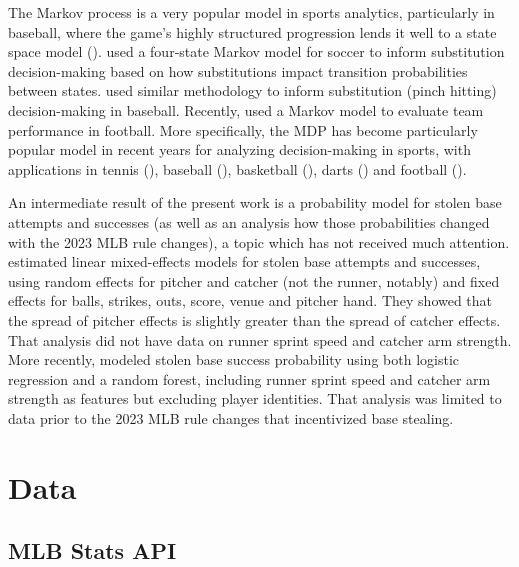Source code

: \documentclass{article}
\begin{document}
    The Markov process is a very popular model in sports analytics, particularly in baseball, where the game's highly structured progression lends it well to a state space model (\cite{bukiet_markov_1997}). \textcite{hirotsu_using_2002} used a four-state Markov model for soccer to inform substitution decision-making based on how substitutions impact transition probabilities between states. \textcite{hirotsu_markov_2003} used similar methodology to inform substitution (pinch hitting) decision-making in baseball. Recently, \textcite{chan_points_2021} used a Markov model to evaluate team performance in football. More specifically, the MDP has become particularly popular model in recent years for analyzing decision-making in sports, with applications in tennis (\cite{nadimpalli_when_2013}), baseball (\cite{hirotsu_using_2019}), basketball (\cite{sandholtz_markov_2020}), darts (\cite{baird_optimising_2020}) and football (\cite{biro_reinforcement_2022}).

    An intermediate result of the present work is a probability model for stolen base attempts and successes (as well as an analysis how those probabilities changed with the 2023 MLB rule changes), a topic which has not received much attention. \textcite{loughin_assessing_2008} estimated linear mixed-effects models for stolen base attempts and successes, using random effects for pitcher and catcher (not the runner, notably) and fixed effects for balls, strikes, outs, score, venue and pitcher hand. They showed that the spread of pitcher effects is slightly greater than the spread of catcher effects. That analysis did not have data on runner sprint speed and catcher arm strength. More recently, \textcite{stanley_modeling_2023} modeled stolen base success probability using both logistic regression and a random forest, including runner sprint speed and catcher arm strength as features but excluding player identities. That analysis was limited to data prior to the 2023 MLB rule changes that incentivized base stealing.

  \section{Data}

    \subsection{MLB Stats API}
    \label{sec:statsapi}
\end{document}
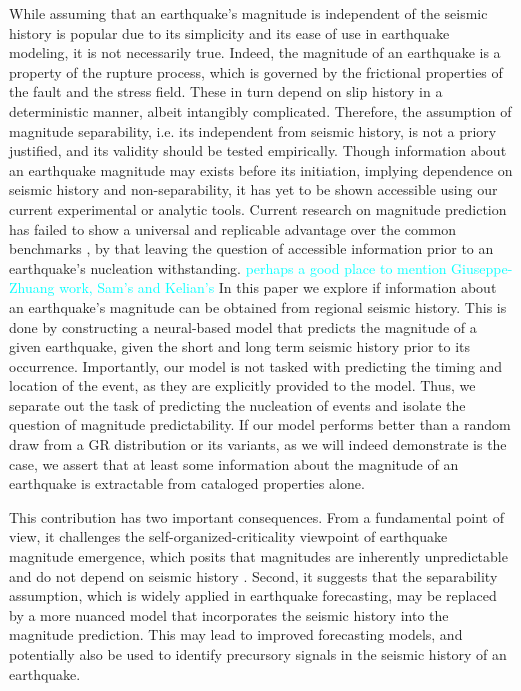 \documentclass[pdflatex]{sn-jnl}
\newcommand{\neri}[1]{{\textcolor{cyan}{#1}}}
\begin{document}
While assuming that an earthquake's magnitude is independent of the seismic history is popular due to its simplicity and its ease of use in earthquake modeling, it is not necessarily true. Indeed, the magnitude of an earthquake is a property of the rupture process, which is governed by the frictional properties of the fault and the stress field. These in turn depend on slip history in a deterministic manner, albeit intangibly complicated. Therefore, the assumption of magnitude separability, i.e. its independent from seismic history, is not a priory justified, and its validity should be tested empirically.
Though information about an earthquake magnitude may exists before its initiation, implying dependence on seismic history and non-separability, it has yet to be shown accessible using our current experimental or analytic tools. Current research on magnitude prediction has failed to show a universal and replicable advantage over the common benchmarks \cite{shcherbakov_forecasting_2019, ogata_exploring_2018, stockman_forecasting_2023,  panakkat_neural_2007}, by that leaving the question of accessible information prior to an earthquake's nucleation withstanding. 
\newline
\neri{perhaps a good place to mention Giuseppe-Zhuang work, Sam's  and Kelian's}
In this paper we explore if information about an earthquake's magnitude can be obtained from regional seismic history. This is done by constructing a neural-based model that predicts the magnitude of a given earthquake, given the short and long term seismic history prior to its occurrence. Importantly, our model is not tasked with predicting the timing and location of the event, as they are explicitly provided to the model. Thus, we separate out the task of predicting the nucleation of events and isolate the question of magnitude predictability. If our model performs better than a random draw from a GR distribution or its variants, as we will indeed demonstrate is the case, we assert that at least some information about the magnitude of an earthquake is extractable from cataloged properties alone. 


This contribution has two important consequences. From a fundamental point of view, it challenges the self-organized-criticality viewpoint of earthquake magnitude emergence, which posits that magnitudes are inherently unpredictable and do not depend on seismic history \cite{olami_self-organized_1992, sornette_self-organized_1989, bak_earthquakes_1989, de_geus_scaling_2022}. Second, it suggests that the separability assumption, which is widely applied in earthquake forecasting, may be replaced by a more nuanced model that incorporates the seismic history into the magnitude prediction. This may lead to improved forecasting models, and potentially also be used to identify precursory signals in the seismic history of an earthquake.
\end{document}
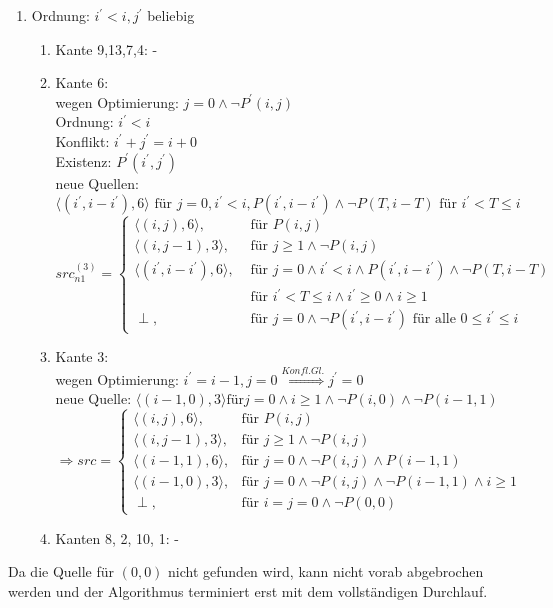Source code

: \begin{enumerate}
      \item {Ordnung: \(i^\prime < i, j^\prime\) beliebig
          \begin{enumerate}
            \item Kante 9,13,7,4: -
            \item Kante 6: \\
              wegen Optimierung: \(j= 0 \land \neg P^\prime (i,j)\) \\
              Ordnung: \(i^\prime < i \) \\
              Konflikt: \( i^\prime + j^\prime = i + 0 \) \\
              Existenz: \( P^\prime(i^\prime, j^\prime) \) \\
              neue Quellen: \( \langle ( i^\prime, i-i^\prime ), 6 \rangle \text{ für } j=0, i^\prime < i , P(i^\prime, i - i ^\prime) \land \neg P(T, i-T) \text{ für } i^\prime < T \leq i \) \\

\( src^{(3)}_{n1} =
\begin{cases}
  \langle (i,j), 6 \rangle, & \mbox{ für } P(i,j) \\
  \langle (i,j-1), 3 \rangle, & \mbox{ für } j \geq 1 \land \neg P (i,j) \\
  \langle (i^\prime, i-i^\prime),6 \rangle, & \mbox{ für } j=0 \land i^\prime < i \land P(i^\prime, i - i^\prime) \land \neg P(T,i-T) \\ & \mbox{ für } i^\prime < T \leq i \land i^\prime \geq 0 \land i \geq 1 \\
  \perp, & \mbox{ für } j=0 \land \neg P(i^\prime, i - i^\prime) \text{ für alle } 0 \leq i^\prime \leq i
\end{cases} \)

\item Kante 3:\\
  wegen Optimierung: \( i^\prime = i - 1, j=0 \stackrel{Konfl. Gl.}{\Rightarrow} j^\prime = 0\) \\
  neue Quelle: \( \langle (i-1,0), 3 \rangle \text{für} j=0 \land i \geq 1 \land \neg P(i,0) \land \neg P(i-1,1) \) \\
\( \Rightarrow src =
\begin{cases}
  \langle (i, j), 6 \rangle, & \mbox{für } P(i,j) \\
  \langle (i, j-1), 3 \rangle, & \mbox{für } j \geq 1 \land \neg P(i,j) \\
  \langle (i-1, 1), 6 \rangle, & \mbox{für } j=0 \land \neg P(i,j) \land P(i-1,1) \\
  \langle (i-1, 0), 3 \rangle, & \mbox{für } j=0 \land \neg P(i,j) \land \neg P(i-1,1) \land i \geq 1 \\
  \perp, & \mbox{für } i=j=0 \land \neg P(0,0)
\end{cases}
\)
\item Kanten 8, 2, 10, 1: -
           \end{enumerate}
           }

\end{enumerate}
Da die Quelle für \( (0,0) \) nicht gefunden wird, kann nicht vorab abgebrochen werden und der Algorithmus terminiert erst mit dem vollständigen Durchlauf.

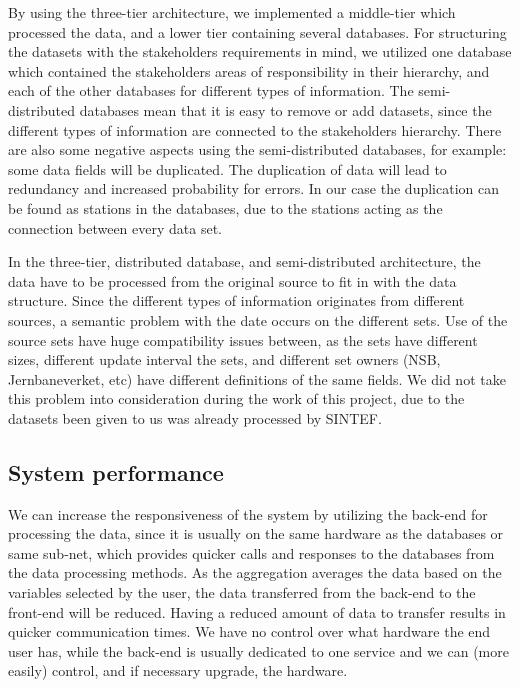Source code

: By using the three-tier architecture, we implemented a middle-tier which 
processed the data, and a lower tier containing several databases. For
structuring the datasets with the stakeholders requirements in mind, we
utilized one database which contained the stakeholders areas of responsibility in
their hierarchy, and each of the other databases for different types of 
information. The semi-distributed databases mean that it is easy to remove or
add datasets, since the different types of information are connected to the
stakeholders hierarchy. There are also some negative aspects using
the semi-distributed databases, for example: some data fields
will be duplicated. The duplication of data will lead to redundancy and
increased probability for errors. In our case the duplication can be found as stations in the databases, due to the stations acting as the
connection between every data set. 

In the three-tier, distributed database, 
and semi-distributed architecture, the data have to be processed from the 
original source to fit in with the data structure. Since the different types of
information originates from different sources, a semantic problem with the date
occurs on the different sets. Use of the source sets have huge compatibility 
issues between, as the sets have different sizes, different update interval
the sets, and different set owners (NSB, Jernbaneverket, etc) have different
definitions of the same fields. We did not take this problem into consideration
during the work of this project, due to the datasets been given to us was 
already processed by SINTEF. 

\subsection{System performance} %
\label{sub:system_performance}
We can increase the responsiveness of the system by utilizing the back-end for 
processing the data, since it is usually on the same hardware as the databases or 
same sub-net, which provides quicker calls and responses to the databases from 
the data processing methods. As the aggregation averages the data based on the 
variables selected by the user, the data transferred from the back-end to the 
front-end will be reduced. Having a reduced amount of data to transfer results 
in quicker communication times. We 
have no control over what hardware the end user has, while the back-end 
is usually dedicated to one service and we can (more easily) control, and if 
necessary upgrade, the hardware.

EXERCISE AIM: Show every line of the records above that contains the word "usually".

SOLUTION:
processing the data, since it is usually on the same hardware as the databases or 
is usually dedicated to one service and we can (more easily) control, and if 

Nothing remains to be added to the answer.